Peanut Allergy in Children – a Cause of Concern

By staff

Eating is supposed to be fun for children, but if they experience life-threatening allergic reactions to certain foods, then it’s another story.

Causes

A child’s immune system is generally underdeveloped until after the age of three or four. Until then, children are susceptible to allergic reactions to unknown foods. Normally, reactions could be mild to moderate such as rashes, nasal congestion, wheezing, and diarrhea, occurring right after eating. But sometimes, children can have more severe reactions, especially to peanuts.

Peanuts are not really nuts, but legumes, that contain a protein that can possibly cause a fatal allergic reaction. Other children are so sensitive that even merely breathing in small particles of that food, like on airplanes, can trigger their allergy. Residue of peanut material on a wiped counter top, cutlery, or plates may also induce a reaction. Also, most commercially manufactured food products can contain peanuts as a hidden substance, and this is something that parents should look out for.

Symptoms

The onset of a peanut allergy can be immediate, or delayed for a few hours after ingestion. On the skin, there could be red, bumpy rashes or hives, eczema, or redness and swelling around the mouth, known as oral allergy syndrome. In the gastrointestinal tract, the allergic child might experience abdominal cramps, diarrhea, nausea, or vomiting. In the respiratory tract, the symptoms can range from a runny nose, itchy, watery eyes, sneezing, coughing, wheezing, and asthma.

The child can experience a laryngospasm, characterized by immediate swelling that spreads to the vocal cords as the food is swallowed. If the vocal cords swell shut, the child is unable to breathe and can die at any moment. The second way a peanut allergy can kill is from an anaphylactic shock occurring as long as two hours after ingestion.

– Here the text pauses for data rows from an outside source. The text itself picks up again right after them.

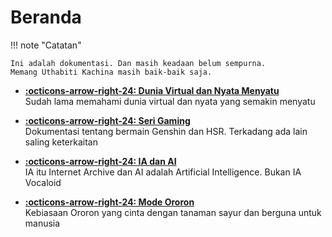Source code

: # Beranda

!!! note "Catatan"

    Ini adalah dokumentasi. Dan masih keadaan belum sempurna.
    Memang Uthabiti Kachina masih baik-baik saja.

<div class="grid-dokumenu cards" markdown text-align="center">

-   [__:octicons-arrow-right-24: Dunia Virtual dan Nyata Menyatu__](DVNM/index.md)<br/>
    Sudah lama memahami dunia virtual dan nyata yang semakin menyatu

-   [__:octicons-arrow-right-24: Seri Gaming__](Seri-Gaming/index.md)<br/>
    Dokumentasi tentang bermain Genshin dan HSR. Terkadang ada lain saling
    keterkaitan

-   [__:octicons-arrow-right-24: IA dan AI__](IA-AI/index.md)<br/>
    IA itu Internet Archive dan AI adalah Artificial Intelligence. Bukan IA
    Vocaloid

-   [__:octicons-arrow-right-24: Mode Ororon__](Mode-Ororon/index.md)<br/>
    Kebiasaan Ororon yang cinta dengan tanaman sayur dan berguna untuk manusia

</div>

The shock is due to a sudden blood pressure drop, narrowing of the airways, and tongue swelling, resulting in serious breathing difficulty, and unconsciousness. The reaction progresses so rapidly resulting in death within minutes.

Treatment and Prevention

If peanut allergies are evident in the child’s family history, then doctors recommend not giving peanuts or any other peanut product to children until after the child is age three or four.

During pregnancy and breastfeeding, mothers with a family history of allergies should not eat peanuts, among other problem foods. In breastfed babies, proteins from peanuts that their mother has eaten can be carried into their little bodies through their mother’s breast milk, possibly sensitizing the infant early on in life.

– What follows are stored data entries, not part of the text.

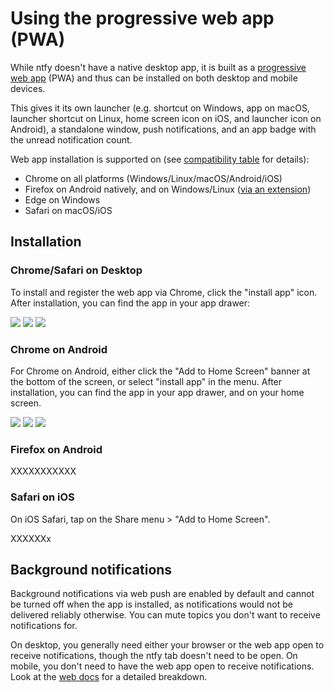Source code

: # Using the progressive web app (PWA)
While ntfy doesn't have a native desktop app, it is built as a [progressive web app](https://developer.mozilla.org/en-US/docs/Web/Progressive_web_apps) (PWA)
and thus can be installed on both desktop and mobile devices.

This gives it its own launcher (e.g. shortcut on Windows, app on macOS, launcher shortcut on Linux, home screen icon on iOS, and
launcher icon on Android), a standalone window, push notifications, and an app badge with the unread notification count.

Web app installation is supported on (see [compatibility table](https://caniuse.com/web-app-manifest) for details):

- Chrome on all platforms (Windows/Linux/macOS/Android/iOS)
- Firefox on Android natively, and on Windows/Linux ([via an extension](https://addons.mozilla.org/en-US/firefox/addon/pwas-for-firefox/))
- Edge on Windows
- Safari on macOS/iOS

<!-- TODO: (Q4 2023) Safari 17 / macOS 14 Sonoma supports installable PWAs too -->

## Installation

### Chrome/Safari on Desktop
To install and register the web app via Chrome, click the "install app" icon. After installation, you can find the app in your
app drawer:

<div id="pwa-screenshots-chrome-safari-desktop" class="screenshots">
    <a href="../../static/img/pwa-install.png"><img src="../../static/img/pwa-install.png"/></a>
    <a href="../../static/img/pwa.png"><img src="../../static/img/pwa.png"/></a> 
    <a href="../../static/img/pwa-badge.png"><img src="../../static/img/pwa-badge.png"/></a>

</div>

### Chrome on Android
For Chrome on Android, either click the "Add to Home Screen" banner at the bottom of the screen, or select "install app"
in the menu. After installation, you can find the app in your app drawer, and on your home screen.

<div id="pwa-screenshots-chrome-android" class="screenshots">
    <a href="../../static/img/pwa-install-chrome-android.jpg"><img src="../../static/img/pwa-install-chrome-android.jpg"/></a>
    <a href="../../static/img/pwa-install-chrome-android-menu.jpg"><img src="../../static/img/pwa-install-chrome-android-menu.jpg"/></a>
    <a href="../../static/img/pwa-install-chrome-android-popup.jpg"><img src="../../static/img/pwa-install-chrome-android-popup.jpg"/></a>
</div>

### Firefox on Android

XXXXXXXXXXX

### Safari on iOS
On iOS Safari, tap on the Share menu > "Add to Home Screen".

XXXXXXx

## Background notifications
Background notifications via web push are enabled by default and cannot be turned off when the app is installed, as notifications would
not be delivered reliably otherwise. You can mute topics you don't want to receive notifications for.

On desktop, you generally need either your browser or the web app open to receive notifications, though the ntfy tab doesn't need to be
open. On mobile, you don't need to have the web app open to receive notifications. Look at the [web docs](./web.md#background-notifications)
for a detailed breakdown.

Most food allergies are outgrown, but peanut allergies are usually life-long. Parents should educate themselves about the condition and learn to check product labels for possible hidden peanut ingredients. When eating out, they should take the extra precaution of asking the chef how the food is prepared, or if the food contains peanuts. Inform the child’s teachers and caregivers about his condition, and always have him bring an injectable epinephrine kit every time just in case of a reaction.

Consultations about peanut allergies and other food allergies are better than none, especially if you suspect that your child’s life is at risk.